The more time spent in the Sympathetic Nervous System response, the more the amygdala grows in size. This can result in us becoming more fearful and anxious. The prefrontal cortex which helps us contextualize and rationalize the situation is no longer able to maintain control. We panic, overreact and catastrophize. Dan Siegal describes it as flipping our lid (Siegel, n.d.).

To master our fear and anxiety, we need to become more in touch with the sensations in our body which then allows us to self-regulate.
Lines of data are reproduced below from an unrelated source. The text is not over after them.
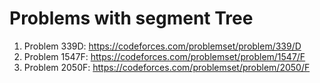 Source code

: # Problems with segment Tree

1. Problem 339D: https://codeforces.com/problemset/problem/339/D
2. Problem 1547F: https://codeforces.com/problemset/problem/1547/F
3. Problem 2050F: https://codeforces.com/problemset/problem/2050/F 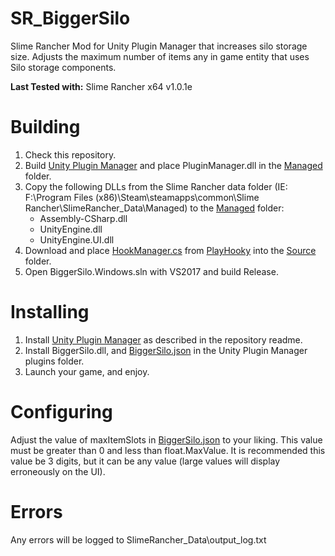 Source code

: # SR_BiggerSilo
Slime Rancher Mod for Unity Plugin Manager that increases silo storage size. Adjusts the maximum number of items any in game entity that uses Silo storage components.

**Last Tested with:** Slime Rancher x64 v1.0.1e

# Building
1. Check this repository.
2. Build [Unity Plugin Manager](https://github.com/UnityPluginManager/PluginManager) and place PluginManager.dll in the [Managed](Managed) folder.
3. Copy the following DLLs from the Slime Rancher data folder (IE: F:\Program Files (x86)\Steam\steamapps\common\Slime Rancher\SlimeRancher_Data\Managed) to the [Managed](Managed) folder:
	* Assembly-CSharp.dll
	* UnityEngine.dll
	* UnityEngine.UI.dll
4. Download and place [HookManager.cs](https://raw.githubusercontent.com/wledfor2/PlayHooky/master/HookManager.cs) from [PlayHooky](https://github.com/wledfor2/PlayHooky) into the [Source](Source) folder.
5. Open BiggerSilo.Windows.sln with VS2017 and build Release.

# Installing
1. Install [Unity Plugin Manager](https://github.com/UnityPluginManager/PluginManager) as described in the repository readme.
2. Install BiggerSilo.dll, and [BiggerSilo.json](BiggerSilo.json) in the Unity Plugin Manager plugins folder.
3. Launch your game, and enjoy.

# Configuring
Adjust the value of maxItemSlots in [BiggerSilo.json](BiggerSilo.json) to your liking. This value must be greater than 0 and less than float.MaxValue. It is recommended this value be 3 digits, but it can be any value (large values will display erroneously on the UI).

# Errors
Any errors will be logged to SlimeRancher_Data\output_log.txt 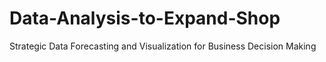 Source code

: # Data-Analysis-to-Expand-Shop
Strategic Data Forecasting and Visualization for Business Decision Making

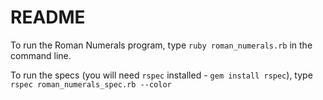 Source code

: # README

To run the Roman Numerals program, type `ruby roman_numerals.rb` in the command line.

To run the specs (you will need `rspec` installed - `gem install rspec`), type `rspec roman_numerals_spec.rb --color`
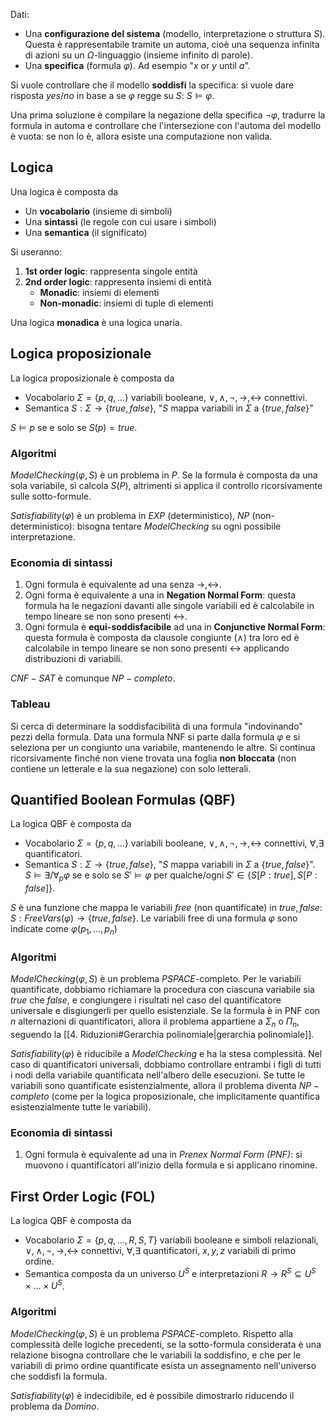 Dati:
- Una **configurazione del sistema** (modello, interpretazione o struttura $S$). Questa è rappresentabile tramite un automa, cioè una sequenza infinita di azioni su un $\Omega$-linguaggio (insieme infinito di parole).
- Una **specifica** (formula $\varphi$). Ad esempio "$x$ or $y$ until $a$".

Si vuole controllare che il modello **soddisfi** la specifica: si vuole dare risposta $yes/no$ in base a se $\varphi$ regge su $S$: $S \models \varphi$.

Una prima soluzione è compilare la negazione della specifica $\lnot \varphi$, tradurre la formula in automa e controllare che l'intersezione con l'automa del modello è vuota: se non lo è, allora esiste una computazione non valida.

## Logica

Una logica è composta da
- Un **vocabolario** (insieme di simboli)
- Una **sintassi** (le regole con cui usare i simboli)
- Una **semantica** (il significato)

Si useranno:
1. **1st order logic**: rappresenta singole entità
2. **2nd order logic**: rappresenta insiemi di entità
	- **Monadic**: insiemi di elementi
	- **Non-monadic**: insiemi di tuple di elementi

Una logica **monadica** è una logica unaria.

## Logica proposizionale

La logica proposizionale è composta da
- Vocabolario $\Sigma = \{p,q,\dots\}$ variabili booleane, $\lor,\land,\lnot,\rightarrow, \leftrightarrow$ connettivi.
- Semantica $S: \Sigma \rightarrow \{true,false\}$, "$S$ mappa variabili in $\Sigma$ a $\{true,false\}$"

$S \models p$ se e solo se $S(p) = true$.

### Algoritmi

$ModelChecking(\varphi, S)$ è un problema in $P$. Se la formula è composta da una sola variabile, si calcola $S(P)$, altrimenti si applica il controllo ricorsivamente sulle sotto-formule.

$Satisfiability(\varphi)$ è un problema in $EXP$ (deterministico), $NP$ (non-deterministico): bisogna tentare $ModelChecking$ su ogni possibile interpretazione.

### Economia di sintassi

1. Ogni formula è equivalente ad una senza $\rightarrow, \leftrightarrow$.
2. Ogni forma è equivalente a una in **Negation Normal Form**: questa formula ha le negazioni davanti alle singole variabili ed è calcolabile in tempo lineare se non sono presenti $\leftrightarrow$.
3. Ogni formula è **equi-soddisfacibile** ad una in **Conjunctive Normal Form**: questa formula è composta da clausole congiunte ($\land$) tra loro ed è calcolabile in tempo lineare se non sono presenti $\leftrightarrow$ applicando distribuzioni di variabili.

$CNF-SAT$ è comunque $NP-completo$.

### Tableau

Si cerca di determinare la soddisfacibilità di una formula "indovinando" pezzi della formula.
Data una formula NNF si parte dalla formula $\varphi$ e si seleziona per un congiunto una variabile, mantenendo le altre. Si continua ricorsivamente finché non viene trovata una foglia **non bloccata** (non contiene un letterale e la sua negazione) con solo letterali.

## Quantified Boolean Formulas (QBF)

La logica QBF è composta da
- Vocabolario $\Sigma = \{p,q,\dots\}$ variabili booleane, $\lor,\land,\lnot,\rightarrow, \leftrightarrow$ connettivi, $\forall, \exists$ quantificatori.
- Semantica $S: \Sigma \rightarrow \{true,false\}$, "$S$ mappa variabili in $\Sigma$ a $\{true,false\}$". $S \models \exists / \forall _p \varphi$ se e solo se $S' \models \varphi$ per qualche/ogni $S' \in \{S[P: true], S[P: false]\}$.

$S$ è una funzione che mappa le variabili *free* (non quantificate) in $true,false$: $S: FreeVars(\varphi) \rightarrow \{true,false\}$. 
Le variabili free di una formula $\varphi$ sono indicate come $\varphi(p_1,\dots,p_n)$

### Algoritmi

$ModelChecking(\varphi, S)$ è un problema $PSPACE$-completo. Per le variabili quantificate, dobbiamo richiamare la procedura con ciascuna variabile sia $true$ che $false$, e congiungere i risultati nel caso del quantificatore universale e disgiungerli per quello esistenziale.
Se la formula è in PNF con $n$ alternazioni di quantificatori, allora il problema appartiene a $\Sigma_n$ o $\Pi_n$, seguendo la [[4. Riduzioni#Gerarchia polinomiale|gerarchia polinomiale]].

$Satisfiability(\varphi)$ è riducibile a $ModelChecking$ e ha la stesa complessità. Nel caso di quantificatori universali, dobbiamo controllare entrambi i figli di tutti i nodi della variabile quantificata nell'albero delle esecuzioni. 
Se tutte le variabili sono quantificate esistenzialmente, allora il problema diventa $NP-completo$ (come per la logica proposizionale, che implicitamente quantifica esistenzialmente tutte le variabili).

### Economia di sintassi

1. Ogni formula è equivalente ad una in *Prenex Normal Form (PNF)*: si muovono i quantificatori all'inizio della formula e si applicano rinomine.

## First Order Logic (FOL)

La logica QBF è composta da
- Vocabolario $\Sigma = \{p,q,\dots,R,S,T\}$ variabili booleane e simboli relazionali, $\lor,\land,\lnot,\rightarrow, \leftrightarrow$ connettivi, $\forall, \exists$ quantificatori, $x,y,z$ variabili di primo ordine.
- Semantica composta da un universo $U^S$ e interpretazioni $R \rightarrow R^{S}\subseteq U^{S}\times \dots \times U^{S}$.

### Algoritmi

$ModelChecking(\varphi, S)$ è un problema $PSPACE$-completo. Rispetto alla complessità delle logiche precedenti, se la sotto-formula considerata è una relazione bisogna controllare che le variabili la soddisfino, e che per le variabili di primo ordine quantificate esista un assegnamento nell'universo che soddisfi la formula.

$Satisfiability(\varphi)$ è indecidibile, ed è possibile dimostrarlo riducendo il problema da $Domino$.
The insula is the structure in the brain responsible for sensing our body from the inside. It sits beside the amygdala. Practices that help us develop our interoception increase the size of the insula and decrease the amygdala and our fear response.

There are over 100 million receptors within the fascial network sending more information to the brain than our other 5 senses. (Lesondak, 2017).  We need to become better at listening to these messages to master fear and anxiety.

Here are three simple techniques that help to bring more sensory awareness to your body, and assist with self-regulation.

1. Face Massage

Use your fingertips to massage up your forehead to the hairline. Move nice and slowly with firm pressure. Next, trace the contours of your eye sockets with your fingertips. Then trace around your cheekbones and the contours of your jawline. Repeat each of these 5 times slowly and then finish with tracing lightly around your lips with your fingertip.

Spend a few moments observing the sensations in your face.

This simple face massage helps to stimulate ruffini receptors in your fascia that help to calm you down as well as bringing more sensory awareness to your face enhancing interoception. 

2. Bounce and Shake

Animals and children are very good at self-regulation. You will often see them bouncing and shaking especially after they experience a fright or something that stimulates their sympathetic nervous system response.

You can start by simply pulsing at the knees creating a sense of bounce almost as if you are on a trampoline. If you feel like adding more bounce you can allow the heels to lift or even the whole foot to lift. Let your arms swing naturally or if you like you can shake them above your head as you bounce to shake off more energy. 

Do it for a few minutes or until it feels like enough.

Then pause to check in. You might feel a tingling sensation, vibration, the beating of your heart and your breath. Spend a few moments noticing sensation throughout the entire body until you feel your heartbeat and breath return to normal.

3. Feeling Line Meditation with the Breath

Sit comfortably with your spine tall. Notice the sensation of your breath as it moves in through the nostrils all the way down into the chest and back out again. Notice the rise and the fall of the chest and the belly with the breath. Spend a few moments just noticing the breath in this way.

Bring your awareness to the feeling line of the body. This is where we often sense emotions first.  It runs from the back of the throat all the way down to the pit of the belly (Gawler & Bedson, 2010).

As you watch your breath notice any sensations along that line. Notice what your breath is like.

Then mentally ask yourself, “how am I feeling today?” and notice if anything changes along that line. Do you feel a restriction, or butterflies, tightening, compression or expansion? Whatever is present, stay with it whilst you stay connected to your breath. Observing sensation without judgement. Observing your breath.

The key to mastering fear and anxiety is being able to be present with the sensation and with our breath. This gives us the opportunity and tools to self-regulate and come back into balance. 

References:

  1. Gawler, I., & Bedson, P. (2010). Meditation, An In Depth Guide (1st ed.). Penguin.
  2. Interoception. (2021, Jan 29). Wikipedia. Retrieved Feb 15, 2021, from https://en.wikipedia.org/wiki/Interoception
  3. Lesondak, D. (2017). Fascia. What it is and Why It Matters. (1st ed.). Handspring Publishing.